* _Aim of the exercise_:
Pull out from the material below all lines with "කʣǦƴ".

* _The input_:
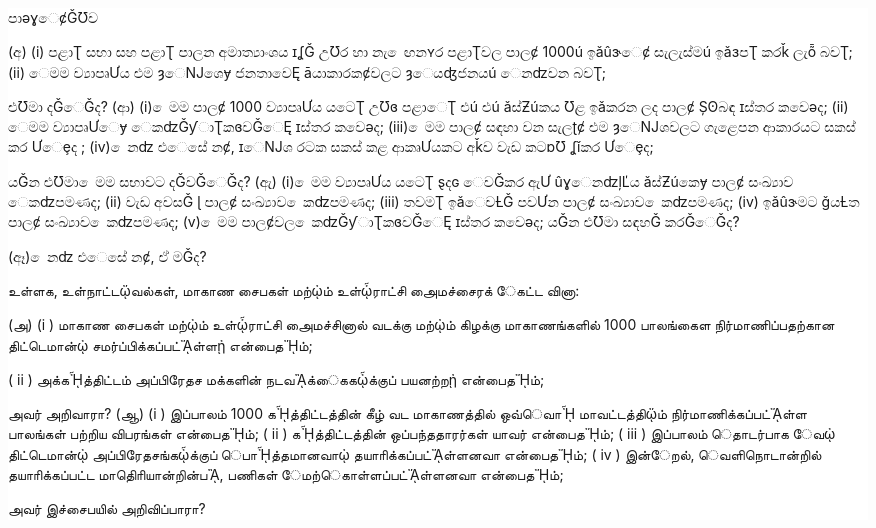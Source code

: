 පාəɣෙȼǦƱව

(අ) (i) පළාƮ සභා සහ පළාƮ පාලන අමාත්‍යාංශය ɪʆǦ උƱර හා නැ ෙඟනʏර පළාƮවල පාලȼ 1000ú ඉǎûɝෙȼ සැලැස්මú ඉǎɜපƮ කරǩ ලැȭ බවƮ; (ii) ෙමම ව්‍යාපෘƯය එම ȝෙǊශෙɏ ජනතාවෙĘ āයාකාරකȼවලට ȝෙයʤජනයú ෙනʣවන බවƮ;

එƱමා දǦෙǦද? (ආ) (i) ෙමම පාලȼ 1000 ව්‍යාපෘƯය යටෙƮ උƱɞ පළාෙƮ එú එú ǎස්Ƶúකය Ʊළ ඉǎකරන ලද පාලȼ Șʘබඳ ɪස්තර කවෙəද; (ii) ෙමම ව්‍යාපෘƯෙɏ ෙකʣǦƴාƮකɞවǦෙĘ ɪස්තර කවෙəද; (iii) ෙමම පාලȼ සඳහා වන සැලʈȼ එම ȝෙǊශවලට ගැළෙපන ආකාරයට සකස් කර Ưෙȩද ; (iv) ෙනʣ එෙසේ නȼ, ɪෙǊශ රටක සකස් කළ ආකෘƯයකට අǩව වැඩ කටɒƱ ʆǐකර Ưෙȩද;

යǦන එƱමා ෙමම සභාවට දǦවǦෙǦද? (ඇ) (i) ෙමම ව්‍යාපෘƯය යටෙƮ ȿදɢ ෙවǦකර ඇƯ ûɣෙනʣļĽය ǎස්Ƶúකෙɏ පාලȼ සංඛ්‍යාව ෙකʣපමණද; (ii) වැඩ අවසǦ ɭ පාලȼ සංඛ්‍යාව ෙකʣපමණද; (iii) තවමƮ ඉǎෙවȽǦ පවƯන පාලȼ සංඛ්‍යාව ෙකʣපමණද; (iv) ඉǎûɝමට ǧයȽත පාලȼ සංඛ්‍යාව ෙකʣපමණද; (v) ෙමම පාලȼවල ෙකʣǦƴාƮකɞවǦෙĘ ɪස්තර කවෙəද; යǦන එƱමා සඳහǦ කරǦෙǦද?

(ඈ) ෙනʣ එෙසේ නȼ, ඒ මǦද?

உள்ளக, உள்நாட்டᾤவல்கள், மாகாண சைபகள் மற்ᾠம் உள்ᾧராட்சி அைமச்சைரக் ேகட்ட வினா:

(அ) (i ) மாகாண சைபகள் மற்ᾠம் உள்ᾧராட்சி அைமச்சினால் வடக்கு மற்ᾠம் கிழக்கு மாகாணங்களில் 1000 பாலங்கைள நிர்மாணிப்பதற்கான திட்டெமான்ᾠ சமர்ப்பிக்கப்பட்ᾌள்ளᾐ என்பைதᾜம்;

( ii ) அக்கᾞத்திட்டம் அப்பிரேதச மக்களின் நடவᾊக்ைககᾦக்குப் பயனற்றᾐ என்பைதᾜம்;

அவர் அறிவாரா? (ஆ) (i ) இப்பாலம் 1000 கᾞத்திட்டத்தின் கீழ் வட மாகாணத்தில் ஒவ்ெவாᾞ மாவட்டத்திᾤம் நிர்மாணிக்கப்பட்ᾌள்ள பாலங்கள் பற்றிய விபரங்கள் என்பைதᾜம்; ( ii ) கᾞத்திட்டத்தின் ஒப்பந்ததாரர்கள் யாவர் என்பைதᾜம்; ( iii ) இப்பாலம் ெதாடர்பாக ேவᾠ திட்டெமான்ᾠ அப்பிரேதசங்கᾦக்குப் ெபாᾞத்தமானவாᾠ தயாாிக்கப்பட்ᾌள்ளனவா என்பைதᾜம்; ( iv ) இன்ேறல், ெவளிநாெடான்றில் தயாாிக்கப்பட்ட மாதிாிெயான்றின்பᾊ, பணிகள் ேமற்ெகாள்ளப்பட்ᾌள்ளனவா என்பைதᾜம்;

அவர் இச்சைபயில் அறிவிப்பாரா?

* _Written solution_:
එƱමා දǦෙǦද? (ආ) (i) ෙමම පාලȼ 1000 ව්‍යාපෘƯය යටෙƮ උƱɞ පළාෙƮ එú එú ǎස්Ƶúකය Ʊළ ඉǎකරන ලද පාලȼ Șʘබඳ ɪස්තර කවෙəද; (ii) ෙමම ව්‍යාපෘƯෙɏ ෙකʣǦƴාƮකɞවǦෙĘ ɪස්තර කවෙəද; (iii) ෙමම පාලȼ සඳහා වන සැලʈȼ එම ȝෙǊශවලට ගැළෙපන ආකාරයට සකස් කර Ưෙȩද ; (iv) ෙනʣ එෙසේ නȼ, ɪෙǊශ රටක සකස් කළ ආකෘƯයකට අǩව වැඩ කටɒƱ ʆǐකර Ưෙȩද;
යǦන එƱමා ෙමම සභාවට දǦවǦෙǦද? (ඇ) (i) ෙමම ව්‍යාපෘƯය යටෙƮ ȿදɢ ෙවǦකර ඇƯ ûɣෙනʣļĽය ǎස්Ƶúකෙɏ පාලȼ සංඛ්‍යාව ෙකʣපමණද; (ii) වැඩ අවසǦ ɭ පාලȼ සංඛ්‍යාව ෙකʣපමණද; (iii) තවමƮ ඉǎෙවȽǦ පවƯන පාලȼ සංඛ්‍යාව ෙකʣපමණද; (iv) ඉǎûɝමට ǧයȽත පාලȼ සංඛ්‍යාව ෙකʣපමණද; (v) ෙමම පාලȼවල ෙකʣǦƴාƮකɞවǦෙĘ ɪස්තර කවෙəද; යǦන එƱමා සඳහǦ කරǦෙǦද?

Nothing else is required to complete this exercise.